WHAT THE TASK REQUIRES ▸
Set down the records exactly, and omit any image found in them.

SUPPLIED INFORMATION ▸

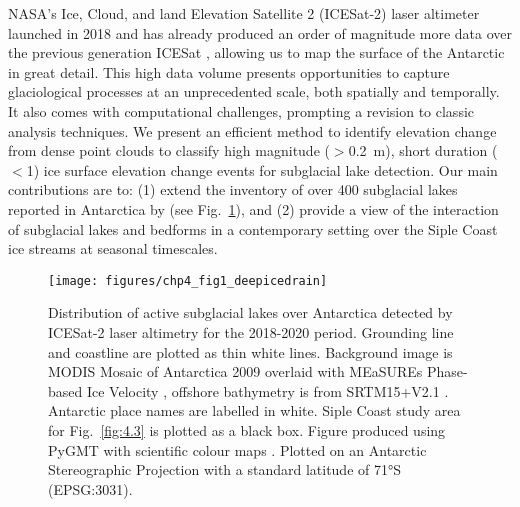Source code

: NASA's Ice, Cloud, and land Elevation Satellite 2 (\gls{ICESat-2}) laser altimeter launched in 2018 \citep{MarkusIceCloudland2017,NeumannIceCloudLand2019} and has already produced an order of magnitude more data over the previous generation ICESat \citep[2003-2009;][]{ZwallyICESatlasermeasurements2002,ShumanICESatAntarcticelevation2006}, allowing us to map the surface of the Antarctic in great detail.
This high data volume presents opportunities to capture glaciological processes at an unprecedented scale, both spatially and temporally. %
It also comes with computational challenges, prompting a revision to classic analysis techniques.
We present an efficient method to identify elevation change from dense point clouds to classify high magnitude ($>$\SI{0.2}{\metre}), short duration ($<$\SI{1}{\year}) ice surface elevation change events for subglacial lake detection.
Our main contributions are to:
(1) extend the inventory of over 400 subglacial lakes reported in Antarctica by \citet{SiegfriedThirteenyearssubglacial2018} (see Fig.~\ref{fig:4.1}), and
(2) provide a view of the interaction of subglacial lakes and bedforms in a contemporary setting over the Siple Coast ice streams at seasonal timescales.

\begin{figure}[htbp]
  \texttt{[image: figures/chp4\_fig1\_deepicedrain]}
  \caption[Distribution of ICESat-2 active subglacial lakes from 2018-2020]{
    Distribution of active subglacial lakes over Antarctica detected by ICESat-2 laser altimetry for the 2018-2020 period.
    Grounding line and coastline \citep{DepoorterAntarcticmasksiceshelves2013} are plotted as thin white lines.
    Background image is MODIS Mosaic of Antarctica 2009 \citep{HaranMODISMosaicAntarctica2014} overlaid with MEaSUREs Phase-based Ice Velocity \citep{MouginotMEaSUREsPhaseMap2019}, offshore bathymetry is from SRTM15+V2.1 \citep{TozerGlobalBathymetryTopography2019}.
    Antarctic place names are labelled in white.
    Siple Coast study area for Fig.~\ref{fig:4.3} is plotted as a black box.
    Figure produced using PyGMT \citep{UiedaLeonardoPyGMTPythoninterface2020,WesselGenericMappingTools2019} with scientific colour maps \citep{CrameriScientificcolourmaps2018}.
    Plotted on an Antarctic Stereographic Projection with a standard latitude of 71°S (EPSG:3031).
  }
  \label{fig:4.1}
\end{figure}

RESPONSE BELOW ▸
Source code

: NASA's Ice, Cloud, and land Elevation Satellite 2 (\gls{ICESat-2}) laser altimeter launched in 2018 \citep{MarkusIceCloudland2017,NeumannIceCloudLand2019} and has already produced an order of magnitude more data over the previous generation ICESat \citep[2003-2009;][]{ZwallyICESatlasermeasurements2002,ShumanICESatAntarcticelevation2006}, allowing us to map the surface of the Antarctic in great detail.
This high data volume presents opportunities to capture glaciological processes at an unprecedented scale, both spatially and temporally. %
It also comes with computational challenges, prompting a revision to classic analysis techniques.
We present an efficient method to identify elevation change from dense point clouds to classify high magnitude ($>$\SI{0.2}{\metre}), short duration ($<$\SI{1}{\year}) ice surface elevation change events for subglacial lake detection.
Our main contributions are to:
(1) extend the inventory of over 400 subglacial lakes reported in Antarctica by \citet{SiegfriedThirteenyearssubglacial2018} (see Fig.~\ref{fig:4.1}), and
(2) provide a view of the interaction of subglacial lakes and bedforms in a contemporary setting over the Siple Coast ice streams at seasonal timescales.

\begin{figure}[htbp]
  \texttt{[image: figures/chp4\_fig1\_deepicedrain]}
  \caption[Distribution of ICESat-2 active subglacial lakes from 2018-2020]{
    Distribution of active subglacial lakes over Antarctica detected by ICESat-2 laser altimetry for the 2018-2020 period.
    Grounding line and coastline \citep{DepoorterAntarcticmasksiceshelves2013} are plotted as thin white lines.
    Background image is MODIS Mosaic of Antarctica 2009 \citep{HaranMODISMosaicAntarctica2014} overlaid with MEaSUREs Phase-based Ice Velocity \citep{MouginotMEaSUREsPhaseMap2019}, offshore bathymetry is from SRTM15+V2.1 \citep{TozerGlobalBathymetryTopography2019}.
    Antarctic place names are labelled in white.
    Siple Coast study area for Fig.~\ref{fig:4.3} is plotted as a black box.
    Figure produced using PyGMT \citep{UiedaLeonardoPyGMTPythoninterface2020,WesselGenericMappingTools2019} with scientific colour maps \citep{CrameriScientificcolourmaps2018}.
    Plotted on an Antarctic Stereographic Projection with a standard latitude of 71°S (EPSG:3031).
  }
  \label{fig:4.1}
\end{figure}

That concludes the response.